> [TASK INSTRUCTIONS] Say how many lines in the listing contain the string "enumerate", giving the number alone.

> [RECORDS TO PROCESS]
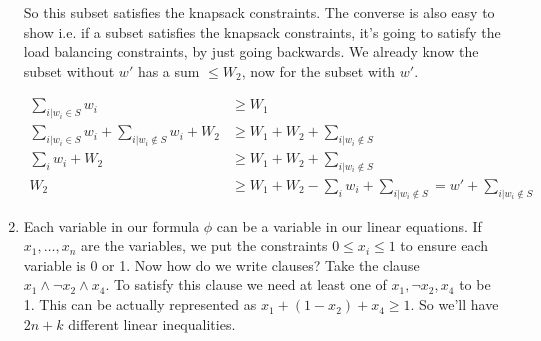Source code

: \documentclass[12pt]{report}
\begin{document}
\begin{enumerate}[label=\textbf{\arabic*.}]
    So this subset satisfies the knapsack constraints. The converse is also easy to show i.e. if a subset satisfies the knapsack constraints, it's
    going to satisfy the load balancing constraints, by just going backwards. We already know the subset without $w'$ has a sum $\leq W_2$, now for the 
    subset with $w'$.

    \begin{align*}
        \sum_{i| w_i \in S} w_i &\geq W_1 \\
        \sum_{i| w_i \in S} w_i + \sum_{i| w_i \notin S} w_i + W_2 &\geq W_1 + W_2 + \sum_{i| w_i \notin S} \\
        \sum_i w_i + W_2 &\geq W_1 + W_2 + \sum_{i| w_i \notin S} \\
        W_2 &\geq W_1 + W_2 - \sum_i w_i + \sum_{i| w_i \notin S} = w' + \sum_{i| w_i \notin S}
    \end{align*}

    \item Each variable in our formula $\phi$ can be a variable in our linear equations. If $x_1, \dots, x_n$ are the variables, we put the 
    constraints $0 \leq x_i \leq 1$ to ensure each variable is 0 or 1. Now how do we write clauses? Take the clause $x_1 \land \lnot x_2 \land x_4$.
    To satisfy this clause we need at least one of $x_1, \lnot x_2, x_4$ to be 1. This can be actually represented as $x_1 + (1 - x_2) + x_4 \geq 1$.
    So we'll have $2n + k$ different linear inequalities.

\end{enumerate}
\end{document}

> [THE ANSWER] 2